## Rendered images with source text
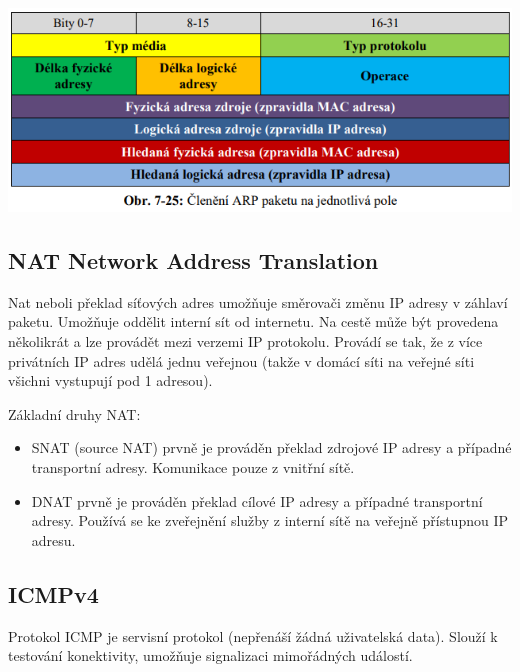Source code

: \begin{center}
	\includegraphics[scale=0.5]{images/-038.png}
\end{center}
    
\subsection{NAT Network Address Translation}

Nat neboli překlad síťových adres umožňuje směrovači změnu IP adresy v záhlaví paketu. Umožňuje oddělit interní sít od internetu. Na cestě může být provedena několikrát a lze provádět mezi verzemi IP protokolu. Provádí se tak, že z více privátních IP adres udělá jednu veřejnou (takže v domácí síti na veřejné síti všichni vystupují pod 1 adresou).

Základní druhy NAT:
\begin{itemize}
    \item SNAT (source NAT) prvně je prováděn překlad zdrojové IP adresy a případné transportní adresy. Komunikace pouze z vnitřní sítě.
    \item DNAT prvně je prováděn překlad cílové IP adresy a případné transportní adresy. Používá se ke zveřejnění služby z interní sítě na veřejně přístupnou IP adresu.
\end{itemize}

\subsection{ICMPv4}

Protokol ICMP je servisní protokol (nepřenáší žádná uživatelská data). Slouží k testování konektivity, umožňuje signalizaci mimořádných událostí. 


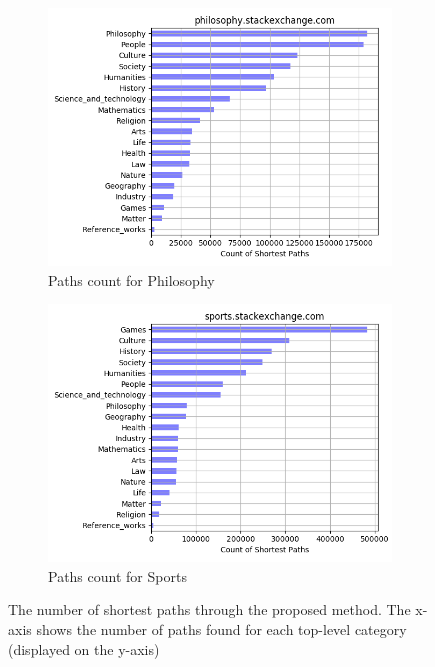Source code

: \begin{figure}[H]
     \begin{subfigure}{0.5\textwidth}
    \centering
        \includegraphics[width=1\linewidth]{imgs/path-counts/philosophy_stackexchange_com}
        \caption{Paths count for Philosophy}
        \label{fig:path-count-philosophy}
    \end{subfigure}%
    \begin{subfigure}{0.5\textwidth}
    \centering
        \includegraphics[width=1\linewidth]{imgs/path-counts/sports_stackexchange_com}
        \caption{Paths count for Sports}
        \label{fig:path-count-sports}
    \end{subfigure}
   
 
    \caption{The number of shortest paths through the proposed method. The x-axis shows the number of paths found for each top-level category (displayed on the y-axis) }
    \label{fig:complete-path-count-distribution}
    
\end{figure}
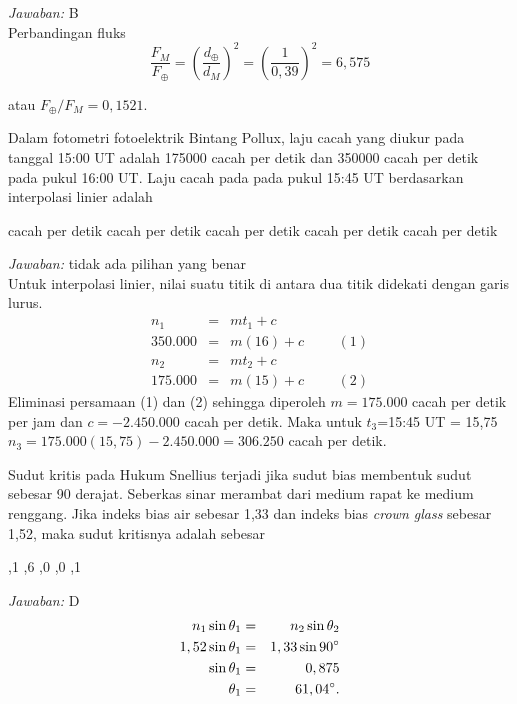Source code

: \documentclass[11pt,fleqn]{exam}
\begin{document}
\begin{questions}
\textit{Jawaban: } B\\
Perbandingan fluks 
$$\frac{F_M}{F_\oplus}= \left(\frac{d_\oplus}{d_M}\right)^2= \left(\frac{1}{0,39}\right)^2=6,575$$ 

atau $F_\oplus / F_M = 0,1521$.

\question Dalam fotometri fotoelektrik Bintang Pollux, laju cacah yang diukur pada tanggal 15:00 UT adalah 175000 cacah per detik dan 350000 cacah per detik pada pukul 16:00 UT. Laju cacah pada pada pukul 15:45 UT berdasarkan interpolasi linier adalah 
\begin{choices}
 cacah per detik
 cacah per detik
 cacah per detik
 cacah per detik
 cacah per detik
\end{choices}

\textit{Jawaban: } tidak ada pilihan yang benar\\
Untuk interpolasi linier, nilai suatu titik di antara dua titik didekati dengan garis lurus.
\begin{eqnarray*}
n_1&=&mt_1+c\\
350.000&=&m(16)+c\hspace{1cm}(1)\\
n_2&=&mt_2+c\\
175.000&=&m(15)+c\hspace{1cm}(2)
\end{eqnarray*}
Eliminasi persamaan (1) dan (2) sehingga diperoleh $m=175.000$ cacah per detik per jam dan $c=-2.450.000$ cacah per detik. Maka untuk $t_3$=15:45 UT = 15,75\\ $n_3=175.000(15,75)-2.450.000=306.250$ cacah per detik.

\question Sudut kritis pada Hukum Snellius terjadi jika sudut bias membentuk sudut sebesar 90 derajat. Seberkas sinar merambat dari medium rapat ke medium renggang. Jika indeks bias air sebesar 1,33 dan indeks bias \textit{crown glass} sebesar 1,52, maka sudut kritisnya adalah sebesar
\begin{choices}
,1\degree
{},6\degree
{},0\degree 
{},0\degree 
{},1\degree 
\end{choices}

\textit{Jawaban: } D\\
\begin{eqnarray*}
n_1\sin \theta_1&=&n_2\sin \theta_2\\
1,52\sin \theta_1&=&1,33\sin 90\degree\\
\sin \theta_1&=&0,875\\
\theta_1&=&61,04\degree.
\end{eqnarray*}


\end{questions}
\end{document}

## ASSIGNED TASK
For this exercise, reproduce exactly the lines of the records above from the one with "přístupnou IP adresu." up to and including the one with "atau $F_\oplus / F_M = 0,1521$.", without pictures.

## COMPLETED TASK
    \item DNAT prvně je prováděn překlad cílové IP adresy a případné transportní adresy. Používá se ke zveřejnění služby z interní sítě na veřejně přístupnou IP adresu.
\end{itemize}

\subsection{ICMPv4}

Protokol ICMP je servisní protokol (nepřenáší žádná uživatelská data). Slouží k testování konektivity, umožňuje signalizaci mimořádných událostí. 


Source code

: \begin{figure}[H]
     \begin{subfigure}{0.5\textwidth}
    \centering
        \includegraphics[width=1\linewidth]{imgs/path-counts/philosophy_stackexchange_com}
        \caption{Paths count for Philosophy}
        \label{fig:path-count-philosophy}
    \end{subfigure}%
    \begin{subfigure}{0.5\textwidth}
    \centering
        \includegraphics[width=1\linewidth]{imgs/path-counts/sports_stackexchange_com}
        \caption{Paths count for Sports}
        \label{fig:path-count-sports}
    \end{subfigure}
   
 
    \caption{The number of shortest paths through the proposed method. The x-axis shows the number of paths found for each top-level category (displayed on the y-axis) }
    \label{fig:complete-path-count-distribution}
    
\end{figure}
Source code

: \documentclass[11pt,fleqn]{exam}
\begin{document}
\begin{questions}
\textit{Jawaban: } B\\
Perbandingan fluks 
$$\frac{F_M}{F_\oplus}= \left(\frac{d_\oplus}{d_M}\right)^2= \left(\frac{1}{0,39}\right)^2=6,575$$ 

atau $F_\oplus / F_M = 0,1521$.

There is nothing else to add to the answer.